Al «a nonna» si possono sostituire «a papà, a zia, a zio, a mamma» e via navigando per tutto il parentado prossimo. Questa prassi della lingua parlata è molto in uso nel sud Italia, talvolta nel centro, del tutto sconosciuta al nord che ne resta completamente immune. Mi viene in mente un video trovato per caso su un social in cui un padre, parlando con la figlia di circa tre anni tutta orgogliosa di essersi messa dello smalto rosa sulle unghie, le diceva: «Sei troppo piccola per mettere lo smalto, appapà», e la bambina: «No che non sono piccola», e il padre: «Lo sei per lo smalto, appapà», e la figlia: «Non è vero. A me piace», e il padre: «Non va bene, appapà», e la figlia: «Ma si che ti piace», e il padre: «No a me non piace, appapà», e la figlia: «Ah sì? Beh tu fa quello che vuoi, io lo metto lo stesso». Insomma, l’appapà in quel caso non era servito.
Pochi giorni fa, la scrittrice Silvia Ballestra, nata nelle Marche, scriveva in un post: «Nella lingua del posto in cui sono nata ci sguazzo e la ascolto sempre con grande piacere, ma una cosa proprio non la sopporto: questo rivolgersi ossessivamente e insensatamente ai bambini finendo le frasi con “babbo, mamma, nonno, nonna, zio, ecc.”, come se ci si stesse rivolgendo al proprio ruolo e non al bambino. Al mare anni fa c’era un romano che per tutto il giorno dava indicazioni ai figli finendo sempre con “a papà”, tanto che ormai lo chiamavano Appapà. E niente, a parte esprimere il mio disagio linguistico, mi chiedo se questa pratica abbia un nome, in dialettologia (e magari una spiegazione psichiatrica o antropologica)».

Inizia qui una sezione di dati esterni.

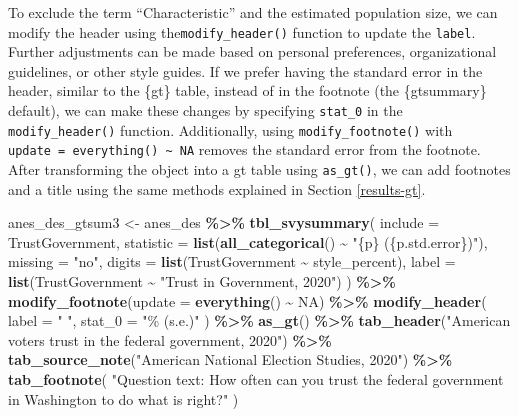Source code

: \documentclass[
]{krantz}
\makeatletter
\newenvironment{Shaded}{\begin{snugshade}}{\end{snugshade}}
\newcommand{\AttributeTok}[1]{\textcolor[rgb]{0.27,0.27,0.27}{#1}}
\newcommand{\ConstantTok}[1]{\textcolor[rgb]{0.37,0.37,0.37}{#1}}
\newcommand{\FunctionTok}[1]{\textcolor[rgb]{0.27,0.27,0.27}{\textbf{#1}}}
\newcommand{\NormalTok}[1]{#1}
\newcommand{\OtherTok}[1]{\textcolor[rgb]{0.37,0.37,0.37}{#1}}
\newcommand{\SpecialCharTok}[1]{\textcolor[rgb]{0.43,0.43,0.43}{\textbf{#1}}}
\newcommand{\StringTok}[1]{\textcolor[rgb]{0.5,0.5,0.5}{#1}}
\newenvironment{kframe}{%
\medskip{}
\setlength{\fboxsep}{.8em}
 \def\at@end@of@kframe{}%
 \ifinner\ifhmode%
  \def\at@end@of@kframe{\end{minipage}}%
  \begin{minipage}{\columnwidth}%
 \fi\fi%
 \def\FrameCommand##1{\hskip\@totalleftmargin \hskip-\fboxsep
 \colorbox{shadecolor}{##1}\hskip-\fboxsep
     \hskip-\linewidth \hskip-\@totalleftmargin \hskip\columnwidth}%
 \MakeFramed {\advance\hsize-\width
   \@totalleftmargin\z@ \linewidth\hsize
   \@setminipage}}%
 {\par\unskip\endMakeFramed%
 \at@end@of@kframe}
\renewenvironment{Shaded}{\begin{kframe}}{\end{kframe}}
\makeatother
\begin{document}
To exclude the term ``Characteristic'' and the estimated population size, we can modify the header using the\texttt{modify\_header()} function to update the \texttt{label}. Further adjustments can be made based on personal preferences, organizational guidelines, or other style guides. If we prefer having the standard error in the header, similar to the \{gt\} table, instead of in the footnote (the \{gtsummary\} default), we can make these changes by specifying \texttt{stat\_0} in the \texttt{modify\_header()} function. Additionally, using \texttt{modify\_footnote()} with \texttt{update\ =\ everything()\ \textasciitilde{}\ NA} removes the standard error from the footnote. After transforming the object into a gt table using \texttt{as\_gt()}, we can add footnotes and a title using the same methods explained in Section \ref{results-gt}.

\begin{Shaded}
\begin{Highlighting}[]
\NormalTok{anes\_des\_gtsum3 }\OtherTok{\textless{}{-}}\NormalTok{ anes\_des }\SpecialCharTok{\%\textgreater{}\%}
  \FunctionTok{tbl\_svysummary}\NormalTok{(}
    \AttributeTok{include =}\NormalTok{ TrustGovernment,}
    \AttributeTok{statistic =} \FunctionTok{list}\NormalTok{(}\FunctionTok{all\_categorical}\NormalTok{() }\SpecialCharTok{\textasciitilde{}} \StringTok{"\{p\} (\{p.std.error\})"}\NormalTok{),}
    \AttributeTok{missing =} \StringTok{"no"}\NormalTok{,}
    \AttributeTok{digits =} \FunctionTok{list}\NormalTok{(TrustGovernment }\SpecialCharTok{\textasciitilde{}}\NormalTok{ style\_percent),}
    \AttributeTok{label =} \FunctionTok{list}\NormalTok{(TrustGovernment }\SpecialCharTok{\textasciitilde{}} \StringTok{"Trust in Government, 2020"}\NormalTok{)}
\NormalTok{  ) }\SpecialCharTok{\%\textgreater{}\%}
  \FunctionTok{modify\_footnote}\NormalTok{(}\AttributeTok{update =} \FunctionTok{everything}\NormalTok{() }\SpecialCharTok{\textasciitilde{}} \ConstantTok{NA}\NormalTok{) }\SpecialCharTok{\%\textgreater{}\%}
  \FunctionTok{modify\_header}\NormalTok{(}
    \AttributeTok{label =} \StringTok{" "}\NormalTok{,}
    \AttributeTok{stat\_0 =} \StringTok{"\% (s.e.)"}
\NormalTok{  ) }\SpecialCharTok{\%\textgreater{}\%}
  \FunctionTok{as\_gt}\NormalTok{() }\SpecialCharTok{\%\textgreater{}\%}
  \FunctionTok{tab\_header}\NormalTok{(}\StringTok{"American voter\textquotesingle{}s trust}
\StringTok{             in the federal government, 2020"}\NormalTok{) }\SpecialCharTok{\%\textgreater{}\%}
  \FunctionTok{tab\_source\_note}\NormalTok{(}\StringTok{"American National Election Studies, 2020"}\NormalTok{) }\SpecialCharTok{\%\textgreater{}\%}
  \FunctionTok{tab\_footnote}\NormalTok{(}
    \StringTok{"Question text: How often can you trust}
\StringTok{    the federal government in Washington}
\StringTok{    to do what is right?"}
\NormalTok{  )}
\end{Highlighting}
\end{Shaded}
\end{document}
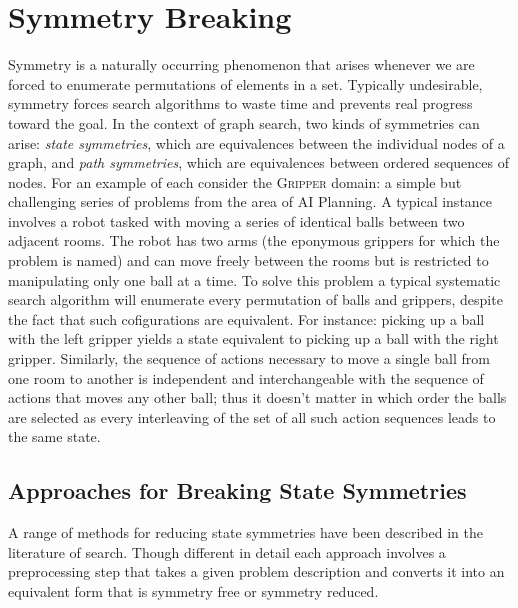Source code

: \section{Symmetry Breaking}
\label{cha::lit::symmetry}
Symmetry is a naturally occurring phenomenon that arises whenever we are forced
to enumerate permutations of elements in a set. Typically
undesirable, symmetry forces search algorithms to waste time and prevents real 
progress toward the goal.
In the context of graph search, two kinds of symmetries can arise: \emph{state
symmetries}, which are equivalences between the individual nodes of a graph,
and \emph{path symmetries}, which are equivalences between ordered sequences of
nodes.
For an example of each consider the \textsc{Gripper} domain: a simple
but challenging series of problems from the area of AI Planning. A typical instance
involves a robot tasked with moving a series of identical balls between two adjacent rooms.
The robot has two arms (the eponymous grippers for which the problem is named) and can
move freely between the rooms but is restricted to manipulating only one
ball at a time.
To solve this problem a typical systematic search algorithm will enumerate every 
permutation of balls and grippers, despite the fact that such cofigurations are equivalent.
For instance: picking up a ball with the left gripper yields a state equivalent to 
picking up a ball with the right gripper.
 Similarly, the sequence of actions necessary to move a single ball from one room to another
is independent and interchangeable with the sequence of actions that moves any other ball;
thus it doesn't matter in which order the balls are selected as every interleaving of the set
of all such action sequences leads to the same state.

\subsection{Approaches for Breaking State Symmetries}
\label{cha::lit::symmetry::state}
A range of methods for reducing state symmetries have been described in the literature of 
search. Though different in detail each approach involves a preprocessing step that takes a given
problem description and converts it into an equivalent form that is symmetry free or symmetry 
reduced.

Naturalmente si sono sprecati i «Sono d’accordo», «Non lo sopporto», i resoconti tipo «In un parchetto a Roma sentivo le mamme che ormai chiamavano i figli “Mamma” senza neanche più la a davanti. Insopportabile», oppure: «Quando chiedevano a mio nipote come si chiamava, lui ormai rispondeva Appapà».
E poi sono arrivate le indicazioni secondo cui quella pratica è una allocuzione inversa o vocativo inverso, prassi con cui una persona parla a un’altra, quasi sempre un bambino, identificando se stessa anziché l’interlocutore.

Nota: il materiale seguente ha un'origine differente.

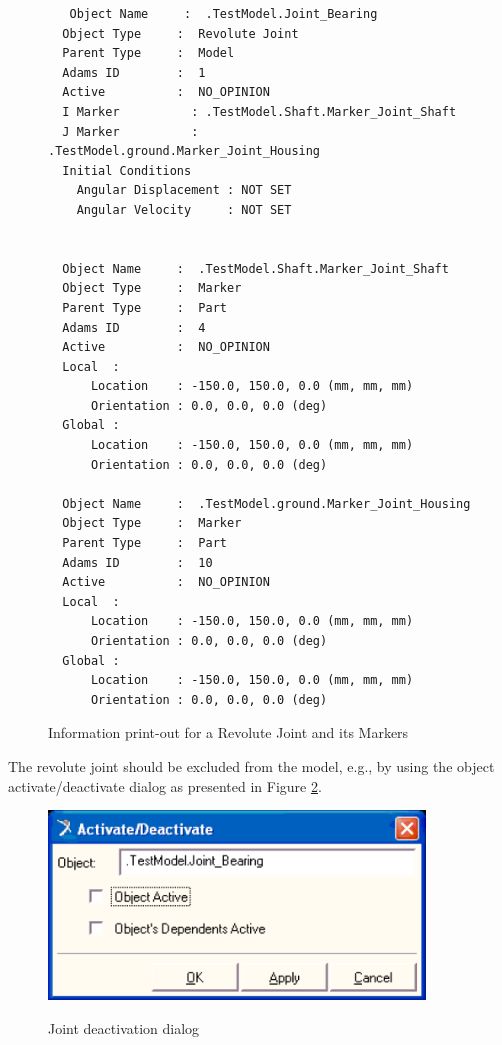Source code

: \begin{figure}[h]
\small{
\begin{verbatim}
   Object Name     :  .TestModel.Joint_Bearing
  Object Type     :  Revolute Joint
  Parent Type     :  Model
  Adams ID        :  1
  Active          :  NO_OPINION
  I Marker          : .TestModel.Shaft.Marker_Joint_Shaft
  J Marker          : .TestModel.ground.Marker_Joint_Housing
  Initial Conditions
    Angular Displacement : NOT SET
    Angular Velocity     : NOT SET


  Object Name     :  .TestModel.Shaft.Marker_Joint_Shaft
  Object Type     :  Marker
  Parent Type     :  Part
  Adams ID        :  4
  Active          :  NO_OPINION
  Local  :
      Location    : -150.0, 150.0, 0.0 (mm, mm, mm)
      Orientation : 0.0, 0.0, 0.0 (deg)
  Global :
      Location    : -150.0, 150.0, 0.0 (mm, mm, mm)
      Orientation : 0.0, 0.0, 0.0 (deg)

  Object Name     :  .TestModel.ground.Marker_Joint_Housing
  Object Type     :  Marker
  Parent Type     :  Part
  Adams ID        :  10
  Active          :  NO_OPINION
  Local  :
      Location    : -150.0, 150.0, 0.0 (mm, mm, mm)
      Orientation : 0.0, 0.0, 0.0 (deg)
  Global :
      Location    : -150.0, 150.0, 0.0 (mm, mm, mm)
      Orientation : 0.0, 0.0, 0.0 (deg)
\end{verbatim}
}
\caption{Information print-out for a Revolute Joint and its Markers \label{figRevJnt}}
\end{figure}

The revolute joint should be excluded from the model,
e.g., by using the object activate/deactivate dialog
as presented in Figure \ref{figJointDeact}.
\begin{figure}[h]
\begin{center}
   {\includegraphics[width=10cm]{figs/JointDeact.png}}
\end{center}
\caption{Joint deactivation dialog \label{figJointDeact}}
\end{figure}

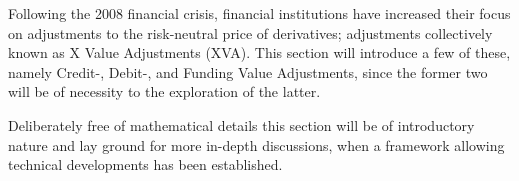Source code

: \documentclass[main.tex]{subfiles}
\begin{document}
    Following the 2008 financial crisis,
    financial institutions have increased their focus on 
    adjustments to the risk-neutral price of derivatives;
    adjustments collectively known as X Value Adjustments (XVA).
    This section will introduce a few of these, 
    namely Credit-, Debit-, and Funding Value Adjustments,
    since the former two will be of necessity to the exploration of the latter.

    Deliberately free of mathematical details this section will be of introductory nature 
    and lay ground for more in-depth discussions, 
    when a framework allowing technical developments has been established.
\end{document}
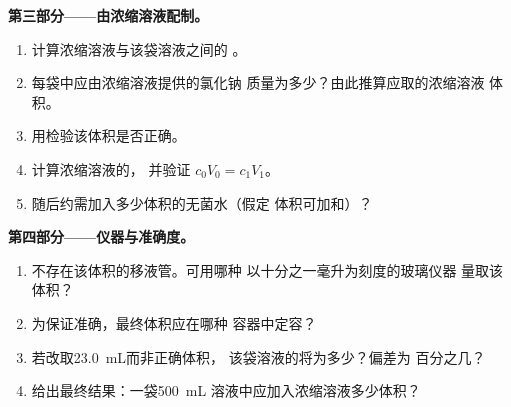 \begin{problem}
\medskip
\noindent\textbf{第三部分——由浓缩溶液配制。}
\begin{enumerate}[resume]
  \item 计算浓缩溶液与该袋溶液之间的
        。
  \item 每袋中应由浓缩溶液提供的氯化钠
        质量为多少？由此推算应取的浓缩溶液
        体积。
  \item 用检验该体积是否正确。
  \item 计算浓缩溶液的，
        并验证 $c_0 V_0 = c_1 V_1$。
  \item 随后约需加入多少体积的无菌水（假定
        体积可加和）？
\end{enumerate}

\medskip
\noindent\textbf{第四部分——仪器与准确度。}
\begin{enumerate}[resume]
  \item 不存在该体积的移液管。可用哪种
        以十分之一毫升为刻度的玻璃仪器
        量取该体积？
  \item 为保证准确，最终体积应在哪种
        容器中定容？
  \item 若改取\qty{23.0}{mL}而非正确体积，
        该袋溶液的将为多少？偏差为
        百分之几？
  \item 给出最终结果：一袋\qty{500}{mL}
        溶液中应加入浓缩溶液多少体积？
\end{enumerate}
\end{problem}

Sono in tanti a condividere, inclusa me stessa, il fastidio di Silvia Ballestra e il suo sospetto che tutti quegli Ammamma, Annonna, Appapà tendano più a sottolineare un potere che un affetto, aspetti che, fra l’altro, viaggiano spesso pericolosamente vicini, soprattutto quando si parla di figli e di bambini.
A questo proposito mi viene in mente una confidenza che mi fece una signora incontrata in vacanza. Lei non aveva figli e si era innamorata della nipote, figlia della sorella. «Sa – mi disse – io tengo tantissimo a lei, come tutti noi, perché quando ami così tanto un bambino è normale volergli infilare dentro qualcosa di tuo, che resti per sempre».
Mi vennero i brividi. Pensai a quella bambina vista come un contenitore da farcire con tutte le mancanze e le ansie e le aspettative degli adulti e le augurai di scappare, prima o poi, da quella dittatura degli affetti.
E comunque, anche per marcare una distanza simbolica, la con-nonna si farà chiamare con il suo nome, altro che Annonna.